Het aanpakken van de belemmeringen voor het gebruik van zorg en het creëren van een omgeving binnen huishoudens en de gemeenschap die vrouwen ondersteunt bij het zoeken naar de benodigde zorg is ook van groot belang.
De perinatale periode
De perinatale periode begint bij 22 voltooide weken (154 dagen) van de zwangerschap en eindigt zeven voltooide dagen na de geboorte. Perinatale en maternale gezondheid zijn nauw met elkaar verbonden.
Perinatale sterfte verwijst naar het aantal doodgeborenen en sterfgevallen in de eerste levensweek (vroege neonatale sterfte).
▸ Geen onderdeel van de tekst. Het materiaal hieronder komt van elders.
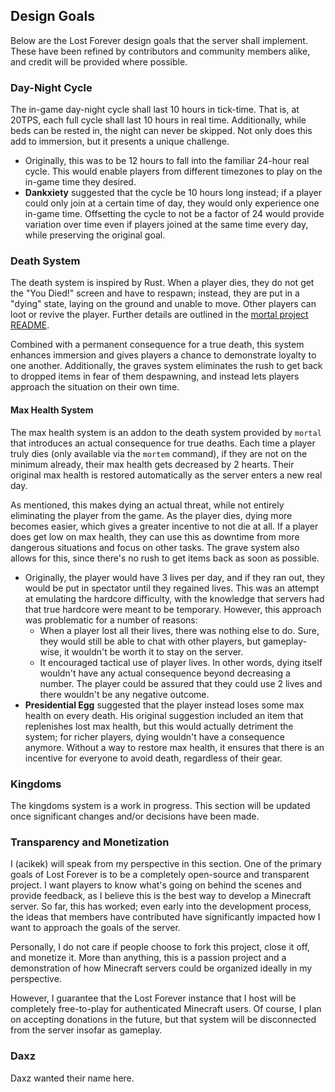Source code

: ## Design Goals

Below are the Lost Forever design goals that the server shall implement. These have been refined by contributors and community members alike, and credit will be provided where possible.

### Day-Night Cycle

The in-game day-night cycle shall last 10 hours in tick-time. That is, at 20TPS, each full cycle shall last 10 hours in real time. Additionally, while beds can be rested in, the night can never be skipped. Not only does this add to immersion, but it presents a unique challenge.

* Originally, this was to be 12 hours to fall into the familiar 24-hour real cycle. This would enable players from different timezones to play on the in-game time they desired.
* **Dankxiety** suggested that the cycle be 10 hours long instead; if a player could only join at a certain time of day, they would only experience one in-game time. Offsetting the cycle to not be a factor of 24 would provide variation over time even if players joined at the same time every day, while preserving the original goal.

### Death System

The death system is inspired by Rust. When a player dies, they do not get the "You Died!" screen and have to respawn; instead, they are put in a "dying" state, laying on the ground and unable to move. Other players can loot or revive the player. Further details are outlined in the [mortal project README](https://github.com/acikek/mortal).

Combined with a permanent consequence for a true death, this system enhances immersion and gives players a chance to demonstrate loyalty to one another. Additionally, the graves system eliminates the rush to get back to dropped items in fear of them despawning, and instead lets players approach the situation on their own time.

#### Max Health System

The max health system is an addon to the death system provided by `mortal` that introduces an actual consequence for true deaths. Each time a player truly dies (only available via the `mortem` command), if they are not on the minimum already, their max health gets decreased by 2 hearts. Their original max health is restored automatically as the server enters a new real day.

As mentioned, this makes dying an actual threat, while not entirely eliminating the player from the game. As the player dies, dying more becomes easier, which gives a greater incentive to not die at all. If a player does get low on max health, they can use this as downtime from more dangerous situations and focus on other tasks. The grave system also allows for this, since there's no rush to get items back as soon as possible.

* Originally, the player would have 3 lives per day, and if they ran out, they would be put in spectator until they regained lives. This was an attempt at emulating the hardcore difficulty, with the knowledge that servers had that true hardcore were meant to be temporary. However, this approach was problematic for a number of reasons:
  * When a player lost all their lives, there was nothing else to do. Sure, they would still be able to chat with other players, but gameplay-wise, it wouldn't be worth it to stay on the server.
  * It encouraged tactical use of player lives. In other words, dying itself wouldn't have any actual consequence beyond decreasing a number. The player could be assured that they could use 2 lives and there wouldn't be any negative outcome.
* **Presidential Egg** suggested that the player instead loses some max health on every death. His original suggestion included an item that replenishes lost max health, but this would actually detriment the system; for richer players, dying wouldn't have a consequence anymore. Without a way to restore max health, it ensures that there is an incentive for everyone to avoid death, regardless of their gear.

### Kingdoms

The kingdoms system is a work in progress. This section will be updated once significant changes and/or decisions have been made.

### Transparency and Monetization

I (acikek) will speak from my perspective in this section. One of the primary goals of Lost Forever is to be a completely open-source and transparent project. I want players to know what's going on behind the scenes and provide feedback, as I believe this is the best way to develop a Minecraft server. So far, this has worked; even early into the development process, the ideas that members have contributed have significantly impacted how I want to approach the goals of the server.

Personally, I do not care if people choose to fork this project, close it off, and monetize it. More than anything, this is a passion project and a demonstration of how Minecraft servers could be organized ideally in my perspective.

However, I guarantee that the Lost Forever instance that I host will be completely free-to-play for authenticated Minecraft users. Of course, I plan on accepting donations in the future, but that system will be disconnected from the server insofar as gameplay.

### Daxz

Daxz wanted their name here.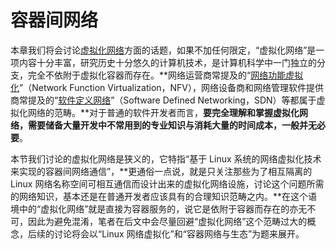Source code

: # 容器间网络

本章我们将会讨论[虚拟化网络](https://en.wikipedia.org/wiki/Network_virtualization)方面的话题，如果不加任何限定，“虚拟化网络”是一项内容十分丰富，研究历史十分悠久的计算机技术，是计算机科学中一门独立的分支，完全不依附于虚拟化容器而存在。**网络运营商常提及的“[网络功能虚拟化](https://en.wikipedia.org/wiki/Network_function_virtualization)”（Network Function Virtualization，NFV），网络设备商和网络管理软件提供商常提及的“[软件定义网络](https://en.wikipedia.org/wiki/Software-defined_networking)”（Software Defined Networking，SDN）等都属于虚拟化网络的范畴。**对于普通的软件开发者而言，**要完全理解和掌握虚拟化网络，需要储备大量开发中不常用到的专业知识与消耗大量的时间成本，一般并无必要**。

本节我们讨论的虚拟化网络是狭义的，它特指“基于 Linux 系统的网络虚拟化技术来实现的容器间网络通信”，**更通俗一点说，就是只关注那些为了相互隔离的 Linux 网络名称空间可相互通信而设计出来的虚拟化网络设施，讨论这个问题所需的网络知识，基本还是在普通开发者应该具有的合理知识范畴之内。**在这个语境中的“虚拟化网络”就是直接为容器服务的，说它是依附于容器而存在的亦无不可，因此为避免混淆，笔者在后文中会尽量回避“虚拟化网络”这个范畴过大的概念，后续的讨论将会以“Linux 网络虚拟化”和“容器网络与生态”为题来展开。
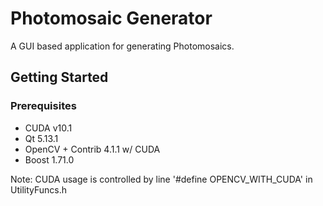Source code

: # Photomosaic Generator

A GUI based application for generating Photomosaics.

## Getting Started

### Prerequisites

* CUDA v10.1
* Qt 5.13.1
* OpenCV + Contrib 4.1.1 w/ CUDA
* Boost 1.71.0

Note: CUDA usage is controlled by line '#define OPENCV_WITH_CUDA' in UtilityFuncs.h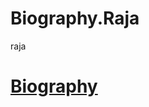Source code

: # Biography.Raja
raja
<!DOCTYPE HTML>
<html>
  <head></head>
  <body>
    <a href="Biography.html"><h1 id="h2">Biography</h1></a>
  </body>
  </html>
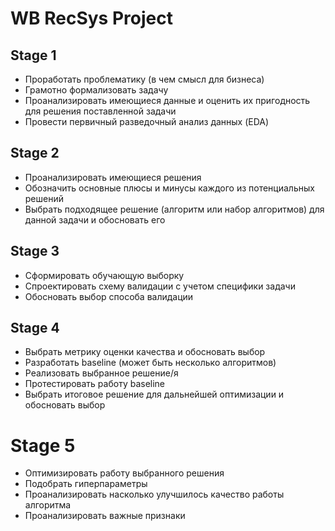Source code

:# WB RecSys Project

## Stage 1

- Проработать проблематику (в чем смысл для бизнеса)
- Грамотно формализовать задачу
- Проанализировать имеющиеся данные и оценить их пригодность для решения поставленной задачи
- Провести первичный разведочный анализ данных (EDA)


## Stage 2

- Проанализировать имеющиеся решения
- Обозначить основные плюсы и минусы каждого из потенциальных решений
- Выбрать подходящее решение (алгоритм или набор алгоритмов) для данной задачи и обосновать его


## Stage 3

- Сформировать обучающую выборку
- Спроектировать схему валидации с учетом специфики задачи
- Обосновать выбор способа валидации


## Stage 4

- Выбрать метрику оценки качества и обосновать выбор
- Разработать baseline (может быть несколько алгоритмов)
- Реализовать выбранное решение/я
- Протестировать работу baseline
- Выбрать итоговое решение для дальнейшей оптимизации и обосновать выбор

# Stage 5

- Оптимизировать работу выбранного решения
- Подобрать гиперпараметры
- Проанализировать насколько улучшилось качество работы алгоритма
- Проанализировать важные признаки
In 2009 waren er wereldwijd 2,6 miljoen doodgeborenen met meer dan 8200 sterfgevallen per dag. Ten minste de helft van alle doodgeboorten vond plaats in de intrapartumperiode. Van de 133 miljoen baby’s die elk jaar levend geboren worden, sterven er 2,8 miljoen in de eerste week van hun leven. De patronen van deze sterfgevallen zijn vergelijkbaar met de patronen voor moedersterfte; de meerderheid komt voor in ontwikkelingslanden. Geschoolde zorg van goede kwaliteit tijdens de zwangerschap en de bevalling is essentieel voor de gezondheid van de baby en de moeder.
De WHO ondersteunt landen bij het leveren van geïntegreerde, wetenschappelijk onderbouwde en kosteneffectieve zorg voor moeders en baby’s, die begint vóór de conceptie en doorloopt tijdens de zwangerschap, de bevalling en de periode na de bevalling.